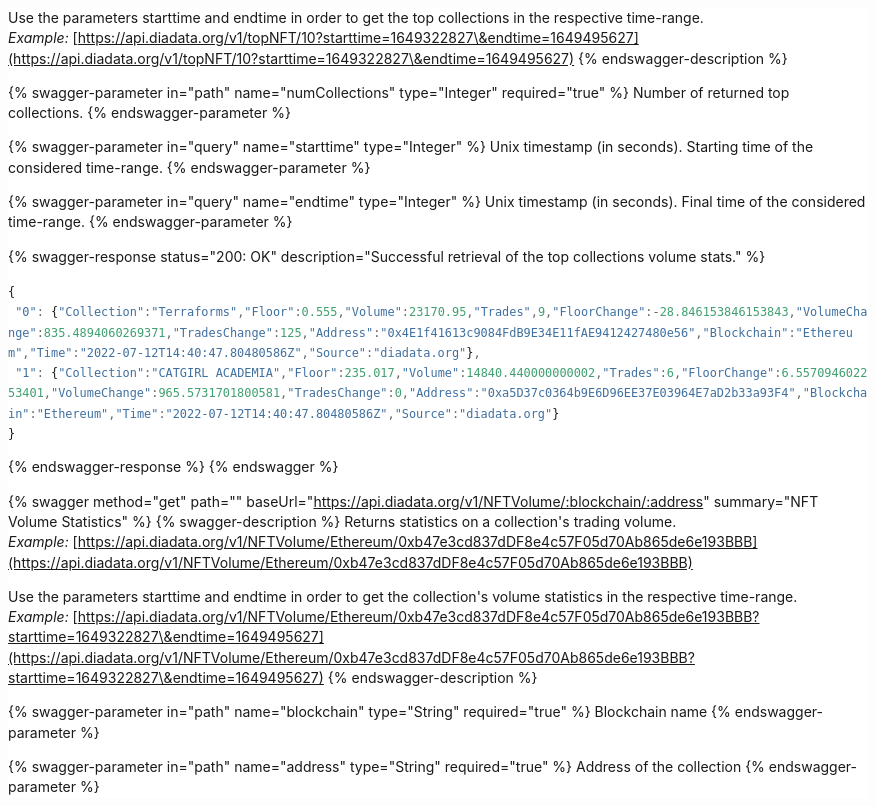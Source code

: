 Use the parameters starttime and endtime in order to get the top collections in the respective time-range.\
_Example:_ [https://api.diadata.org/v1/topNFT/10?starttime=1649322827\&endtime=1649495627](https://api.diadata.org/v1/topNFT/10?starttime=1649322827\&endtime=1649495627)
{% endswagger-description %}

{% swagger-parameter in="path" name="numCollections" type="Integer" required="true" %}
Number of returned top collections.
{% endswagger-parameter %}

{% swagger-parameter in="query" name="starttime" type="Integer" %}
Unix timestamp (in seconds). Starting time of the considered time-range.
{% endswagger-parameter %}

{% swagger-parameter in="query" name="endtime" type="Integer" %}
Unix timestamp (in seconds). Final time of the considered time-range.
{% endswagger-parameter %}

{% swagger-response status="200: OK" description="Successful retrieval of the top collections volume stats." %}
```javascript
{
 "0": {"Collection":"Terraforms","Floor":0.555,"Volume":23170.95,"Trades",9,"FloorChange":-28.846153846153843,"VolumeChange":835.4894060269371,"TradesChange":125,"Address":"0x4E1f41613c9084FdB9E34E11fAE9412427480e56","Blockchain":"Ethereum","Time":"2022-07-12T14:40:47.80480586Z","Source":"diadata.org"},
 "1": {"Collection":"CATGIRL ACADEMIA","Floor":235.017,"Volume":14840.440000000002,"Trades":6,"FloorChange":6.557094602253401,"VolumeChange":965.5731701800581,"TradesChange":0,"Address":"0xa5D37c0364b9E6D96EE37E03964E7aD2b33a93F4","Blockchain":"Ethereum","Time":"2022-07-12T14:40:47.80480586Z","Source":"diadata.org"}
}
```
{% endswagger-response %}
{% endswagger %}

{% swagger method="get" path="" baseUrl="https://api.diadata.org/v1/NFTVolume/:blockchain/:address" summary="NFT Volume Statistics" %}
{% swagger-description %}
Returns statistics on a collection's trading volume.\
_Example:_ [https://api.diadata.org/v1/NFTVolume/Ethereum/0xb47e3cd837dDF8e4c57F05d70Ab865de6e193BBB](https://api.diadata.org/v1/NFTVolume/Ethereum/0xb47e3cd837dDF8e4c57F05d70Ab865de6e193BBB)

Use the parameters starttime and endtime in order to get the collection's volume statistics in the respective time-range.\
_Example:_ [https://api.diadata.org/v1/NFTVolume/Ethereum/0xb47e3cd837dDF8e4c57F05d70Ab865de6e193BBB?starttime=1649322827\&endtime=1649495627](https://api.diadata.org/v1/NFTVolume/Ethereum/0xb47e3cd837dDF8e4c57F05d70Ab865de6e193BBB?starttime=1649322827\&endtime=1649495627)
{% endswagger-description %}

{% swagger-parameter in="path" name="blockchain" type="String" required="true" %}
Blockchain name
{% endswagger-parameter %}

{% swagger-parameter in="path" name="address" type="String" required="true" %}
Address of the collection
{% endswagger-parameter %}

• YOUR GOAL: For each line in the records that contains the word "response", make a copy.

• SOLUTION:
{% swagger-response status="200: OK" description="Successful retrieval of the top collections volume stats." %}
{% endswagger-response %}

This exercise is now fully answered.